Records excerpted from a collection
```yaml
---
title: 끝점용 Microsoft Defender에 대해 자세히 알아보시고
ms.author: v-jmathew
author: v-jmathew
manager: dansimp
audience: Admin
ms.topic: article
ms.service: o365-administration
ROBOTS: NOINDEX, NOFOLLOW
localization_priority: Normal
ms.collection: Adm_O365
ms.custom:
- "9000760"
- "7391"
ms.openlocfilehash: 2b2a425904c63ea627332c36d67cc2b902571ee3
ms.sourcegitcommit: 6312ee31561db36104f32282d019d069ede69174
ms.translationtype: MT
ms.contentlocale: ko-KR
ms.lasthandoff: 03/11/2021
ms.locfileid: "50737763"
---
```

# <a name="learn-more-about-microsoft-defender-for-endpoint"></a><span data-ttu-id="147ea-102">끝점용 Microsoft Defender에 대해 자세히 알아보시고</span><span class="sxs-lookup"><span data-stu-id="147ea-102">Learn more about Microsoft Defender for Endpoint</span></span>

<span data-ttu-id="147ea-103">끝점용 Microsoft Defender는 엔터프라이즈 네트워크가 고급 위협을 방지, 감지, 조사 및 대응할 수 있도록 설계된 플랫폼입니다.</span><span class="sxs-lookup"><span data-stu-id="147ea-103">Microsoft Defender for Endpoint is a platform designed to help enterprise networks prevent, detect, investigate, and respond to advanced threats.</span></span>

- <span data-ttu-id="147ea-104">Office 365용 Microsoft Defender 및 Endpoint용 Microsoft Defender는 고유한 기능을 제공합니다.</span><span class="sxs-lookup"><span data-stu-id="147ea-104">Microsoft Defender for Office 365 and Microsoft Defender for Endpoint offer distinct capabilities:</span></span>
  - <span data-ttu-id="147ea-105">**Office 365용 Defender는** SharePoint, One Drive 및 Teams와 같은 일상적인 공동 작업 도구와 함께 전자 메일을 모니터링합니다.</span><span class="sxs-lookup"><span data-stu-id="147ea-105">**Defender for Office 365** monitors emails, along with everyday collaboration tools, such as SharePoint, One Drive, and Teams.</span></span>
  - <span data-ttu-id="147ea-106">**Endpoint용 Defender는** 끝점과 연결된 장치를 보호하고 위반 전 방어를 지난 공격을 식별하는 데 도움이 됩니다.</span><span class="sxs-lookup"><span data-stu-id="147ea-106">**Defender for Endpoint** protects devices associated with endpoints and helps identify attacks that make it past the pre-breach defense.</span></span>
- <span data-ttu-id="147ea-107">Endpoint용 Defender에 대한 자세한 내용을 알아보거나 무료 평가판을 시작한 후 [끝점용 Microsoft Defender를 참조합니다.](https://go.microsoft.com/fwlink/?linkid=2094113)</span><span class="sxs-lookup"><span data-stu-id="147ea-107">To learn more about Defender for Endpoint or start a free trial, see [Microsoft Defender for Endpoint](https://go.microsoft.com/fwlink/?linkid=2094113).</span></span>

TASK BRIEF:
Every entry must be set down exactly, with nothing left out.

RESPONSE:
```yaml
---
title: 끝점용 Microsoft Defender에 대해 자세히 알아보시고
ms.author: v-jmathew
author: v-jmathew
manager: dansimp
audience: Admin
ms.topic: article
ms.service: o365-administration
ROBOTS: NOINDEX, NOFOLLOW
localization_priority: Normal
ms.collection: Adm_O365
ms.custom:
- "9000760"
- "7391"
ms.openlocfilehash: 2b2a425904c63ea627332c36d67cc2b902571ee3
ms.sourcegitcommit: 6312ee31561db36104f32282d019d069ede69174
ms.translationtype: MT
ms.contentlocale: ko-KR
ms.lasthandoff: 03/11/2021
ms.locfileid: "50737763"
---
```

# <a name="learn-more-about-microsoft-defender-for-endpoint"></a><span data-ttu-id="147ea-102">끝점용 Microsoft Defender에 대해 자세히 알아보시고</span><span class="sxs-lookup"><span data-stu-id="147ea-102">Learn more about Microsoft Defender for Endpoint</span></span>

<span data-ttu-id="147ea-103">끝점용 Microsoft Defender는 엔터프라이즈 네트워크가 고급 위협을 방지, 감지, 조사 및 대응할 수 있도록 설계된 플랫폼입니다.</span><span class="sxs-lookup"><span data-stu-id="147ea-103">Microsoft Defender for Endpoint is a platform designed to help enterprise networks prevent, detect, investigate, and respond to advanced threats.</span></span>

- <span data-ttu-id="147ea-104">Office 365용 Microsoft Defender 및 Endpoint용 Microsoft Defender는 고유한 기능을 제공합니다.</span><span class="sxs-lookup"><span data-stu-id="147ea-104">Microsoft Defender for Office 365 and Microsoft Defender for Endpoint offer distinct capabilities:</span></span>
  - <span data-ttu-id="147ea-105">**Office 365용 Defender는** SharePoint, One Drive 및 Teams와 같은 일상적인 공동 작업 도구와 함께 전자 메일을 모니터링합니다.</span><span class="sxs-lookup"><span data-stu-id="147ea-105">**Defender for Office 365** monitors emails, along with everyday collaboration tools, such as SharePoint, One Drive, and Teams.</span></span>
  - <span data-ttu-id="147ea-106">**Endpoint용 Defender는** 끝점과 연결된 장치를 보호하고 위반 전 방어를 지난 공격을 식별하는 데 도움이 됩니다.</span><span class="sxs-lookup"><span data-stu-id="147ea-106">**Defender for Endpoint** protects devices associated with endpoints and helps identify attacks that make it past the pre-breach defense.</span></span>
- <span data-ttu-id="147ea-107">Endpoint용 Defender에 대한 자세한 내용을 알아보거나 무료 평가판을 시작한 후 [끝점용 Microsoft Defender를 참조합니다.](https://go.microsoft.com/fwlink/?linkid=2094113)</span><span class="sxs-lookup"><span data-stu-id="147ea-107">To learn more about Defender for Endpoint or start a free trial, see [Microsoft Defender for Endpoint](https://go.microsoft.com/fwlink/?linkid=2094113).</span></span>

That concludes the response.